Épisode 12 : L'Ogre (4 /14)
– Il y a très peu d'informations sur cet enfant, commenta Sydney. Il y a les noms de ses parents, leur adresse… Sur sa disparition, il est mentionné qu'il n'a plus donné signe de vie depuis presque une semaine. La dernière fois qu'il a été aperçu, c'était dans son quartier. Il s'amusait avec des copains dehors. Il est monté dans une voiture. Personne n'a su dire pourquoi, qui était le conducteur ni à quoi ressemblait la voiture. Lilith peut-elle vraiment faire tout ça ? Jouer avec la mémoire des habitants, modeler la réalité selon ses désirs ?
– Oui, répondit Christian. Ce n'était pas une exagération lorsque nous vous disions qu'elle était puissante. Heureusement, ses pouvoirs sont actuellement limités.

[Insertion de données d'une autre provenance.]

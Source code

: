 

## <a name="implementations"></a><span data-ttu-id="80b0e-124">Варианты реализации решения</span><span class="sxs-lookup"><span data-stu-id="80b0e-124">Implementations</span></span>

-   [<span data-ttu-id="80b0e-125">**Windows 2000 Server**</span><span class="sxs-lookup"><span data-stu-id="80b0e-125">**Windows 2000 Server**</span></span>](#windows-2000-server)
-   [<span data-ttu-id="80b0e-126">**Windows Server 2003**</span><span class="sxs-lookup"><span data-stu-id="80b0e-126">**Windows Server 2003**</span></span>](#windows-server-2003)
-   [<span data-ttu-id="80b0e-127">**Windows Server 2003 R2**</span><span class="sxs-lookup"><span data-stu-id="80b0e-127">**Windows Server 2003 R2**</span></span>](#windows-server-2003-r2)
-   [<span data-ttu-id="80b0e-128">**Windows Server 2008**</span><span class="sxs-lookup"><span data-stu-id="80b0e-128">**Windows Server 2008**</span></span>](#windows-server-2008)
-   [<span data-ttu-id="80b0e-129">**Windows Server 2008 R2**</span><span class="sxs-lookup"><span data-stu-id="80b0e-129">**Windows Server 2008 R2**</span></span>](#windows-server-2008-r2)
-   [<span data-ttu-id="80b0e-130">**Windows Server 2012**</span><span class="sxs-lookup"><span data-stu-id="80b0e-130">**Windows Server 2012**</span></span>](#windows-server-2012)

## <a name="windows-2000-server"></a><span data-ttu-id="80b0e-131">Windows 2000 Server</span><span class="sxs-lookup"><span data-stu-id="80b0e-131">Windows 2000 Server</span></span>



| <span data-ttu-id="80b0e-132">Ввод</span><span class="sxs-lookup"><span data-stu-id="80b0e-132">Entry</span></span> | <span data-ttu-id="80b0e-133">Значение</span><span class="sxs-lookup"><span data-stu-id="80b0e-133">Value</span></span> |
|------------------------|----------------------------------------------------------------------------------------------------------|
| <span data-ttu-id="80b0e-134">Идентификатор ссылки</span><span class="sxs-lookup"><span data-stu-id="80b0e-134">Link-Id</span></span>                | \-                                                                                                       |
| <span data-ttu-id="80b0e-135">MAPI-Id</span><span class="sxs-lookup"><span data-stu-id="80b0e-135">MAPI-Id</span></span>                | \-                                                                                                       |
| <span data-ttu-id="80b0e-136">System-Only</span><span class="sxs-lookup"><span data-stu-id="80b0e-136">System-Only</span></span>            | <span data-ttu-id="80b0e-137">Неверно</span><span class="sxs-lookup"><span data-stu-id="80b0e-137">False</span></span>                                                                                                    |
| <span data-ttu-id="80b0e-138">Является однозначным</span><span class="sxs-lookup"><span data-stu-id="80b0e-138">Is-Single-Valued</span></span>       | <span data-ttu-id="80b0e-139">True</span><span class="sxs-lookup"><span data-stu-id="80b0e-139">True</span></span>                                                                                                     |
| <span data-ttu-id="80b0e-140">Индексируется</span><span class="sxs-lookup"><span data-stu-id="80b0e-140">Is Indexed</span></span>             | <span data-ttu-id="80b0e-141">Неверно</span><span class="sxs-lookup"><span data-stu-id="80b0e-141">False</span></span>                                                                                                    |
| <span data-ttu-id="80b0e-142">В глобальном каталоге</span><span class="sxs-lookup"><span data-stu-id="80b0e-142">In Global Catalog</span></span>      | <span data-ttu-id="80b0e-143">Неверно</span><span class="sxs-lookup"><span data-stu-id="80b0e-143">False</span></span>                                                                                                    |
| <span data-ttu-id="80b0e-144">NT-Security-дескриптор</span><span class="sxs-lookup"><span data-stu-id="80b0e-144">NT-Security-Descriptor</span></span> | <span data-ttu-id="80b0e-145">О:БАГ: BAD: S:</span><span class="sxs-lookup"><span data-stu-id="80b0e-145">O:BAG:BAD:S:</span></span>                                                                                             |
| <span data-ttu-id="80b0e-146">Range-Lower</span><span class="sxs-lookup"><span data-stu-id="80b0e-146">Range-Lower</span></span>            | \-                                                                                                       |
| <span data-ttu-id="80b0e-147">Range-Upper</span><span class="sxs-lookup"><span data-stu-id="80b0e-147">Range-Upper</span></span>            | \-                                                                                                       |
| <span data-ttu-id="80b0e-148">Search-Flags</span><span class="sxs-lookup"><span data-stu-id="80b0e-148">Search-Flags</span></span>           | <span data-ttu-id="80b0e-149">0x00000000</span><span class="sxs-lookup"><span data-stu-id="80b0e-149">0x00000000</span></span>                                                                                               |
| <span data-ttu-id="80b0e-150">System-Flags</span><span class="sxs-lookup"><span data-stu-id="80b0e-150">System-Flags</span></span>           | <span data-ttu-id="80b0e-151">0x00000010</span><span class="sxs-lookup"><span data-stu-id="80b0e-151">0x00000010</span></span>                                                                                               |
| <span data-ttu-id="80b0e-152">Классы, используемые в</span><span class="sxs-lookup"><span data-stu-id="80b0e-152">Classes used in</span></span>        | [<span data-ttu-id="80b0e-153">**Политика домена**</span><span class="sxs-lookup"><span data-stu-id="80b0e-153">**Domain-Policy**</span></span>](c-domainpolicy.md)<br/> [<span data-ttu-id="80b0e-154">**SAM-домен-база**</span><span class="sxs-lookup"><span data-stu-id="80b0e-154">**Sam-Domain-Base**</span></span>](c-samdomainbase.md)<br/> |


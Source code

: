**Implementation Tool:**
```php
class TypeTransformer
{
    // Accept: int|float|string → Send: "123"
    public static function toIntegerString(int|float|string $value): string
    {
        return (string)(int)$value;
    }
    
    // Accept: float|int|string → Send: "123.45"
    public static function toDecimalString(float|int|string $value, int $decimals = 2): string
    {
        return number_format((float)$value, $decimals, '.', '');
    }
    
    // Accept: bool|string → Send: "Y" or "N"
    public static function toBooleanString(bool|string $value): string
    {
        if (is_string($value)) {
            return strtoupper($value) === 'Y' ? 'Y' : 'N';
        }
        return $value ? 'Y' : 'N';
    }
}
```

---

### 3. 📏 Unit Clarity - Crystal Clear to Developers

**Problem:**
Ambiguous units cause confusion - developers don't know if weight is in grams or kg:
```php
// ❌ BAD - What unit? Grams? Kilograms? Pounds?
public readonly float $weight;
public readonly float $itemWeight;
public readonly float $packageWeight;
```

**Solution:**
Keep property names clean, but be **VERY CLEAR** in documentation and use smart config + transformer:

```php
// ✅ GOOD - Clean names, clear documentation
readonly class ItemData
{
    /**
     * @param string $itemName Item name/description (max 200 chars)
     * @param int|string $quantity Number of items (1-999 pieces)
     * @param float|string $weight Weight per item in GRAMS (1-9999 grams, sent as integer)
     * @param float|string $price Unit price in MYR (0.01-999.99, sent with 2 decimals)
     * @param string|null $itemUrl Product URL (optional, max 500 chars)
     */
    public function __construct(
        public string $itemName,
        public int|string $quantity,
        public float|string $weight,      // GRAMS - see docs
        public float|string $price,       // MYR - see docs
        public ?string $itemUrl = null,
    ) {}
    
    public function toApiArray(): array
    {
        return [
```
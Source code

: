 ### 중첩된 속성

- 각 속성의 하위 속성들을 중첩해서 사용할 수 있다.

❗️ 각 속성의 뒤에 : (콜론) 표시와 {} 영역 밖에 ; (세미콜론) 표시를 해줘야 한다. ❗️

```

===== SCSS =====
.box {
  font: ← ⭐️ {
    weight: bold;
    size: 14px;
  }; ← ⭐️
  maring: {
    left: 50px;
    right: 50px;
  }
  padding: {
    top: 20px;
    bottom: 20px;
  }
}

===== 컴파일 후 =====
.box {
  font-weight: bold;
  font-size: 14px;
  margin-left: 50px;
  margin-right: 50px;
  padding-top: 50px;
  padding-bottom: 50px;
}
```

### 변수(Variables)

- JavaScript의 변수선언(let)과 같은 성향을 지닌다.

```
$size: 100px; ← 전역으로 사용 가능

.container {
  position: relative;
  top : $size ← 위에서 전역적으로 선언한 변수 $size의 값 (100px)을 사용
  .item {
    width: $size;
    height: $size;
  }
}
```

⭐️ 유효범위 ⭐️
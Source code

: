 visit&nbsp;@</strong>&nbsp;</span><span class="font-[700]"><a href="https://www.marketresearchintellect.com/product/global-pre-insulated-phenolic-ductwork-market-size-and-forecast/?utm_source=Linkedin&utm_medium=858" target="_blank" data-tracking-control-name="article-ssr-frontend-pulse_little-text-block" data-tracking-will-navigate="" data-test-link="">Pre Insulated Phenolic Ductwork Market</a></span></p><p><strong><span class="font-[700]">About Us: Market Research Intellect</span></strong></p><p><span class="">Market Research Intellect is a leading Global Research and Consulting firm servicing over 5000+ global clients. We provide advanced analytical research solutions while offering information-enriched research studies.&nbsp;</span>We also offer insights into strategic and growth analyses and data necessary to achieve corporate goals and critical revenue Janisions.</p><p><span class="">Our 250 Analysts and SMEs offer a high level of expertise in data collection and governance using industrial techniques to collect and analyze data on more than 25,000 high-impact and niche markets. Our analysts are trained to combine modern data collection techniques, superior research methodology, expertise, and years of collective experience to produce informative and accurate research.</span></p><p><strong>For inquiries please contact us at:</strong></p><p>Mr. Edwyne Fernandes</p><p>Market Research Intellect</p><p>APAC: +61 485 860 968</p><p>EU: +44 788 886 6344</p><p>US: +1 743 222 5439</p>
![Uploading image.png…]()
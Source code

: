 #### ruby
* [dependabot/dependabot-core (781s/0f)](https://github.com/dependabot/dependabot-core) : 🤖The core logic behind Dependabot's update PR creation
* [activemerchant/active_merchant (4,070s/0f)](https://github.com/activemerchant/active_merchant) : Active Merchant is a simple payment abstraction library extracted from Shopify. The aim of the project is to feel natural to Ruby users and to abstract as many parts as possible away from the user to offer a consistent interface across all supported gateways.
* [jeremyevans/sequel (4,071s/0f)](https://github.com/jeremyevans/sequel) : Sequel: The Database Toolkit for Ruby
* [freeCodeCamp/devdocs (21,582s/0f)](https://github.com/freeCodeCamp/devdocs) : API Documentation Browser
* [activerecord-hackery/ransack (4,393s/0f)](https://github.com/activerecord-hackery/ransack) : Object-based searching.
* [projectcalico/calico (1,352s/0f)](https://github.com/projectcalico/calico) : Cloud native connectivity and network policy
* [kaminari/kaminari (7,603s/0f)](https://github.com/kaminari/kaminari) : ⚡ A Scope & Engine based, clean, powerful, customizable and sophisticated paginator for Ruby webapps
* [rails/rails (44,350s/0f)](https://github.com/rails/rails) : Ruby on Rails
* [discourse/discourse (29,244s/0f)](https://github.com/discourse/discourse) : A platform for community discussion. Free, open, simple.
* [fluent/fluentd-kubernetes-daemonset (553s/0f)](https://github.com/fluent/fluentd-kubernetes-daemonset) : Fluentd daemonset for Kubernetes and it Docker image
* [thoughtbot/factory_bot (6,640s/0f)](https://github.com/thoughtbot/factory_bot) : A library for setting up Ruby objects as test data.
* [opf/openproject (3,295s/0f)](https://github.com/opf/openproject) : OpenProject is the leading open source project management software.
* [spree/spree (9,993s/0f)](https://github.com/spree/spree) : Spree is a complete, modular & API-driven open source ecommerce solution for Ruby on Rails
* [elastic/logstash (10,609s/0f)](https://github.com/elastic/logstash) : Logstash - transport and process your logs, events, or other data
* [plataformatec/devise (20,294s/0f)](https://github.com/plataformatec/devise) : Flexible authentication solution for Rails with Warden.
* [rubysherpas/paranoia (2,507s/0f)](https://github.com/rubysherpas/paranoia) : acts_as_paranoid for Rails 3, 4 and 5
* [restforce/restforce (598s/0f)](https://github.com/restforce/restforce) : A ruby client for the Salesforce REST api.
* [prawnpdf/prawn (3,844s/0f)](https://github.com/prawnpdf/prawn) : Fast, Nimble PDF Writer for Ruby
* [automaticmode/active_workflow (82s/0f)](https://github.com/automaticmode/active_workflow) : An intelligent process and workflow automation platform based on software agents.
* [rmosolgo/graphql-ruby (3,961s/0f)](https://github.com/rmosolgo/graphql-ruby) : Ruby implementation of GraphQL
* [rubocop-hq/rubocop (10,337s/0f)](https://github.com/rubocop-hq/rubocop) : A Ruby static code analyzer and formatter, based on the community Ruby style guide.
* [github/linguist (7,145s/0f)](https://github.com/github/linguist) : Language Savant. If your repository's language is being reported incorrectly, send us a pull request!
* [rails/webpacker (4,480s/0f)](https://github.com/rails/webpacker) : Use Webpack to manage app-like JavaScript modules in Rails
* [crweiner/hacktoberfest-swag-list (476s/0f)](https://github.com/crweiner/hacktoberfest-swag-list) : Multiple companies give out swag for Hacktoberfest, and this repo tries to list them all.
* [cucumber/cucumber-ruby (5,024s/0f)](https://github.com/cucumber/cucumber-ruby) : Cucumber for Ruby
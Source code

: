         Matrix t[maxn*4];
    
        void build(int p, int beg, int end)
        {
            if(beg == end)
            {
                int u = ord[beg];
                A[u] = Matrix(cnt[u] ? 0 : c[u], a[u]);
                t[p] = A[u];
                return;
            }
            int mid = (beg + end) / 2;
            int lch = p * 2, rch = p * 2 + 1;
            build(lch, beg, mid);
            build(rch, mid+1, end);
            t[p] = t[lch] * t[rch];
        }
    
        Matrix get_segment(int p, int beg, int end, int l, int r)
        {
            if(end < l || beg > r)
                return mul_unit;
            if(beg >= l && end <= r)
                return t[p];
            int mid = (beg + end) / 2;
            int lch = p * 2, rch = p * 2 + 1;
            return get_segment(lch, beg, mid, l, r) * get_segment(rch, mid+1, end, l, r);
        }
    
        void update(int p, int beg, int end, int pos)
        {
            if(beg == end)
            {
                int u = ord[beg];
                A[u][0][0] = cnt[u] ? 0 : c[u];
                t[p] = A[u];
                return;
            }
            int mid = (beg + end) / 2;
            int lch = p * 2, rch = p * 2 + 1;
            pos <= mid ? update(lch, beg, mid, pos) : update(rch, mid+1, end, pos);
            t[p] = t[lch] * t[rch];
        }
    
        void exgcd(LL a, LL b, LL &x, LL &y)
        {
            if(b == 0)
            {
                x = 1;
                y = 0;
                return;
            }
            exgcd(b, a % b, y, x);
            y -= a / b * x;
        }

– Mais comment puis-je faire pour avoir plus d'informations ? Mes visions et mes rêves sont aléatoires. Je ne contrôle rien. Ce que je vois, je ne peux pas le dater. Quand j'ai rêvé de Louis, sa mort s'est produite soit avant soit en même temps que mon rêve. Avec Marilyne, ma marge de manœuvre était aussi très réduite.
– L'activation de votre don est récente. Il va gagner en puissance et s'affiner avec le temps. Au début, chaque élu débute en ayant des visions d'un présent récent avec des apparitions aléatoires de celles-ci. Puis, progressivement, vous allez pouvoir voyager à l'intérieur d'une vision, dérouler le fil, partir dans le passé, voir le futur. Vous deviendrez une actrice de la vision. Parfois, elles continueront à vous arriver sans prévenir, d'autres fois, elles vous parviendront au contact d'un objet ou en touchant une personne.
– Vous avez dit aussi, tout à l'heure, que si j'étais en contact avec Alexia, l'emprise de Lilith pourrait diminuer, voire disparaître. Je peux le faire en la touchant ?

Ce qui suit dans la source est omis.